Pozwól mi Cię kochać- PROLOG


PROLOG


W końcu nadszedł ten dzień. Wygraliśmy i jesteśmy wolni. Nic już nam nie zagraża. Właśnie nastał dzień nowej ery. Ludzkość pokonała wszelkie zło rozsiewane przez tytanów. Oni już nie istnieją. przeszłością. Teraz już nikt nie będzie o nich pamiętać.

Upadłem na kolana tuż przed wielgachnym szkieletem tytana. Byłem w szoku przez to co ogłoszono. Schowałem twarz w rękach, bo z oczu leciały mi łzy. Jestem tak szczęśliwy. Nie pamiętam kiedy ostatni raz płakałem ze szczęścia. Powoli zacząłem tracić nadzieje, a tu coś takiego. Klęczę nad cielskiem tytana i wiem, że to już koniec. Że nigdy więcej nie będę korzystać ze sprzętu do trójwymiarowego manewru. A przynajmniej nie w celu zabijania tych przebrzydłych kreatur. Dopiero teraz mam szanse na normalne życie.

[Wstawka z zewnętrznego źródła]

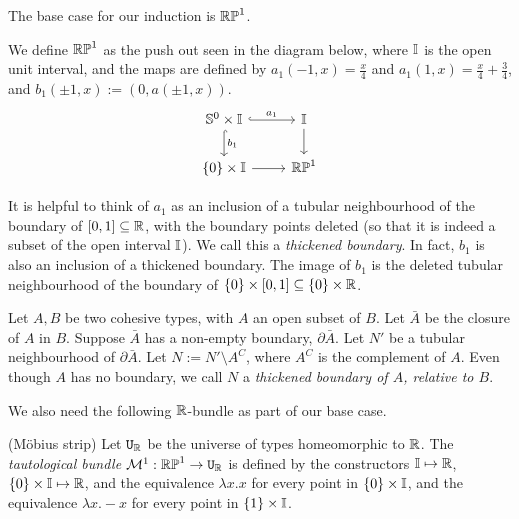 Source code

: \documentclass{amsart}
\begin{document}
The base case for our induction is $\mathbb{RP}^1$.

\begin{definition}
We define $\mathbb{RP}^1$ as the push out seen in the diagram below, where $\mathbb{I}$ is the open unit interval, and the maps are defined by $a_1(-1,x) = \frac{x}{4}$ and $a_1(1,x)= \frac{x}{4} + \frac{3}{4}$, and $b_1 (\pm 1, x) := (0, a(\pm1, x))$.\\
\[\begin{tikzcd}
\set{S}^0 \times \set{I} \arrow[r, hook, "a_1"] \arrow[d, hook, "b_1" ] & \set{I} \arrow[d]\\
\{0 \} \times \set{I} \arrow[r] & \set{RP}^1
\end{tikzcd}
\]
\end{definition}

It is helpful to think of $a_1$ as an inclusion of a tubular neighbourhood of the boundary of $[0,1] \subseteq \mathbb{R}$, with the boundary points deleted (so that it is indeed a subset of the open interval $\mathbb{I}$). We call this a \emph{thickened boundary}. In fact, $b_1$ is also an inclusion of a thickened boundary. The image of $b_1$ is the deleted tubular neighbourhood of the boundary of $\{0\} \times [0,1] \subseteq \{0\} \times \mathbb{R}$.

\begin{definition}
Let $A, B$ be two cohesive types, with $A$ an open subset of $B$. Let $\bar{A}$ be the closure of $A$ in $B$. Suppose $\bar{A}$ has a non-empty boundary, $\partial \bar{A}$. Let $N'$ be a tubular neighbourhood of $\partial\bar{A}$. Let $N := N' \setminus A^C$, where $A^C$ is the complement of $A$. Even though $A$ has no boundary, we call $N$ a \emph{thickened boundary of $A$, relative to $B$}.
\end{definition}

We also need the following $\mathbb{R}$-bundle as part of our base case. 
\begin{definition}(M\"{o}bius strip)
Let $\mathtt{U}_{\mathbb{R}}$ be the universe of types homeomorphic to $\mathbb{R}$. The \emph{tautological bundle} $\mathcal{M}^1: \mathbb{RP}^1 \rightarrow \mathtt{U}_{\mathbb{R}}$ is defined by the constructors $\mathbb{I} \mapsto \mathbb{R}$, $\{0 \} \times \mathbb{I} \mapsto \mathbb{R}$, and the equivalence $\lambda x. x$ for every point in $\{0\} \times \mathbb{I}$, and the equivalence $\lambda x. -x$ for every point in $\{1\} \times \mathbb{I}$.
\end{definition}
\end{document}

Bez ciągłych treningów i walki o przetrwanie. Z przemyśleń wyrwał mnie głos dowódcy Erwina.

-Eren, wstawaj- wydał krótki rozkaz, który wydał mi się powiedziany dość ostro. Zrobiłem coś? Spojrzałem na niego. Jego postawa była dumna i sztuczna za razem. Widać, że próbuje zamaskować prawdziwe uczucia. Niepewnie wstałem i otarłem twarz z łez. Dlaczego się nie cieszy? Przecież wszystko skończyło się dobrze.

-O co chodzi? Coś nie tak?- zapytałem niepewnie salutując przed blondynem. Starszy bardzo długo milczał. Zacząłem dopuszczać do siebie najgorsze myśli. Przecież Erwin Erwin nigdy nie milczał. Zawsze był zdecydowany i stanowczy, ale teraz coś w nim pękło? Z nerwów zacząłem strzelać palcami i gdyby nie to blondyn nadal gapiłby się przed siebie.

-Eren dziś jest piękny dzień...- w tym miejscu przerwał na moment. Poczułem dziwne ukłucie. Zacząłem obawiać się dalszej części jego monologu -Ludzkość zyskała drugą szansę, ale -tutaj westchnął ciężko- wielu zwiadowców poległo- rozejrzałem się dookoła. Wszędzie leżały martwe i zakrwawione ciała zwiadowców. Nawet błoto miało odcień czerwieni. Tylu ludzi poległo, by zaledwie garstka mogła przetrwać. Czy to normalne? Za jaką cenę zyskaliśmy tą wolność? Spuściłem głowę w dół. Naprawdę źle się czuję z tym, że tak wielu nie żyje. A przecież mogłem bardziej się postarać. Gdybym tylko....

-To nie wszystko. Mikasa...- szybko poderwałem głowę do góry i zacisnąłem pięści. Nie pozwoliłem dokończyć dowódcy.

-Co z Mikasą?!- warknąłem czując dziwną agresję. Jeśli jej coś się stało to moja wina. Miałem ją chronić. Była moją jedyną rodziną. Miałem jej zapewnić poczucie bezpieczeństwa w tym świecie bez litości -Co z nią?- oczy mi się dziwnie rozświetliły.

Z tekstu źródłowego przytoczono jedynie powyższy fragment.